Restate word for word the lines of the records below, starting at the line that contains "TimeTickBase (TTB) Tokenomics" and ending at the line that contains "## Genesis Fountain", with both of those lines included and nothing else.

Segment Start: EXCERPTED DATA

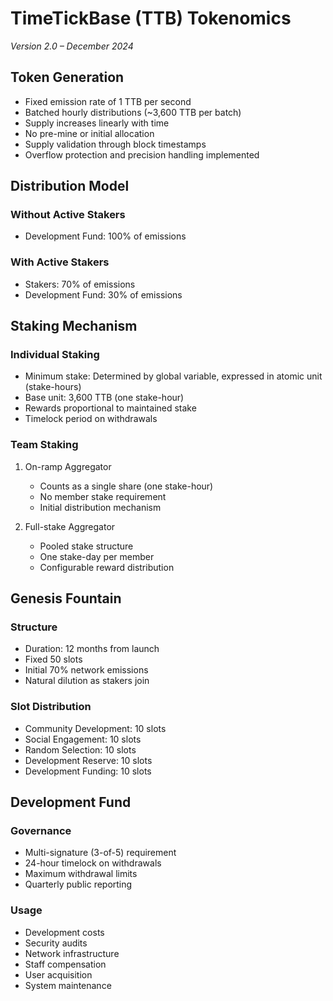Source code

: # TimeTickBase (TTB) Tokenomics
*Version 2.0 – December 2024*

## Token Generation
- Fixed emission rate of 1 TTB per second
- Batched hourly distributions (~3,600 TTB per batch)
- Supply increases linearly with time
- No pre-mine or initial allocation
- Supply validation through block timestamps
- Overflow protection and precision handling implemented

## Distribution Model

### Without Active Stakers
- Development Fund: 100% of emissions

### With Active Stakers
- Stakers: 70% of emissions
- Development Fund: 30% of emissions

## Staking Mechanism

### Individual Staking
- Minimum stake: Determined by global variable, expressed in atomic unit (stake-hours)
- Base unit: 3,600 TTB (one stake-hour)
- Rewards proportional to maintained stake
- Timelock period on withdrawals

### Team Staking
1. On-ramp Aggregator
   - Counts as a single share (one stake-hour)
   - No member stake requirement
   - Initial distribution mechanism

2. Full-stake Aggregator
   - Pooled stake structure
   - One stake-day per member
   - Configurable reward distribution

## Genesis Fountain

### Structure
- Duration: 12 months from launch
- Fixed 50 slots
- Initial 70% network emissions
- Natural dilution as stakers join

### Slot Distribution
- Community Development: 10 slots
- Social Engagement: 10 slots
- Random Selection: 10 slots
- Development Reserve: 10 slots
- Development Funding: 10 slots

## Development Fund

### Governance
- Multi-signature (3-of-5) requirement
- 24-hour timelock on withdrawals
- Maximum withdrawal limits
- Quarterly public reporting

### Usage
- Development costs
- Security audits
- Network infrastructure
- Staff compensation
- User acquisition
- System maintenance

Segment End: EXCERPTED DATA
Segment Start: EXCERPTED DATA

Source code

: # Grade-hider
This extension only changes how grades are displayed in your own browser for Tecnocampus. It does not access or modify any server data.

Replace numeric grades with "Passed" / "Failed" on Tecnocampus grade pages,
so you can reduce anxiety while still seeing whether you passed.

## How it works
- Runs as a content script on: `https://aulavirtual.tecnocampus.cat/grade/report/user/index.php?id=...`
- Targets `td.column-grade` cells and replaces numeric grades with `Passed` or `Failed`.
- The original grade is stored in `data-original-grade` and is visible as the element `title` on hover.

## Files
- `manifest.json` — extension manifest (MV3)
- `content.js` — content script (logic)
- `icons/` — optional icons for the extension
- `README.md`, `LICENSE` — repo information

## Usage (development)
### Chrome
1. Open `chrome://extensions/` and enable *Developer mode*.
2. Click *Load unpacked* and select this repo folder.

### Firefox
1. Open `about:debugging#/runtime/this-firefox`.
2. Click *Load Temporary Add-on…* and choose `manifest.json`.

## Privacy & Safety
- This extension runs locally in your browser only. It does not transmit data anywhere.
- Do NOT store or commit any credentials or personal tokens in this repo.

Segment End: EXCERPTED DATA

# SOLUTION TO THE PROBLEM:
: # TimeTickBase (TTB) Tokenomics
*Version 2.0 – December 2024*

## Token Generation
- Fixed emission rate of 1 TTB per second
- Batched hourly distributions (~3,600 TTB per batch)
- Supply increases linearly with time
- No pre-mine or initial allocation
- Supply validation through block timestamps
- Overflow protection and precision handling implemented

## Distribution Model

### Without Active Stakers
- Development Fund: 100% of emissions

### With Active Stakers
- Stakers: 70% of emissions
- Development Fund: 30% of emissions

## Staking Mechanism

### Individual Staking
- Minimum stake: Determined by global variable, expressed in atomic unit (stake-hours)
- Base unit: 3,600 TTB (one stake-hour)
- Rewards proportional to maintained stake
- Timelock period on withdrawals

### Team Staking
1. On-ramp Aggregator
   - Counts as a single share (one stake-hour)
   - No member stake requirement
   - Initial distribution mechanism

2. Full-stake Aggregator
   - Pooled stake structure
   - One stake-day per member
   - Configurable reward distribution

## Genesis Fountain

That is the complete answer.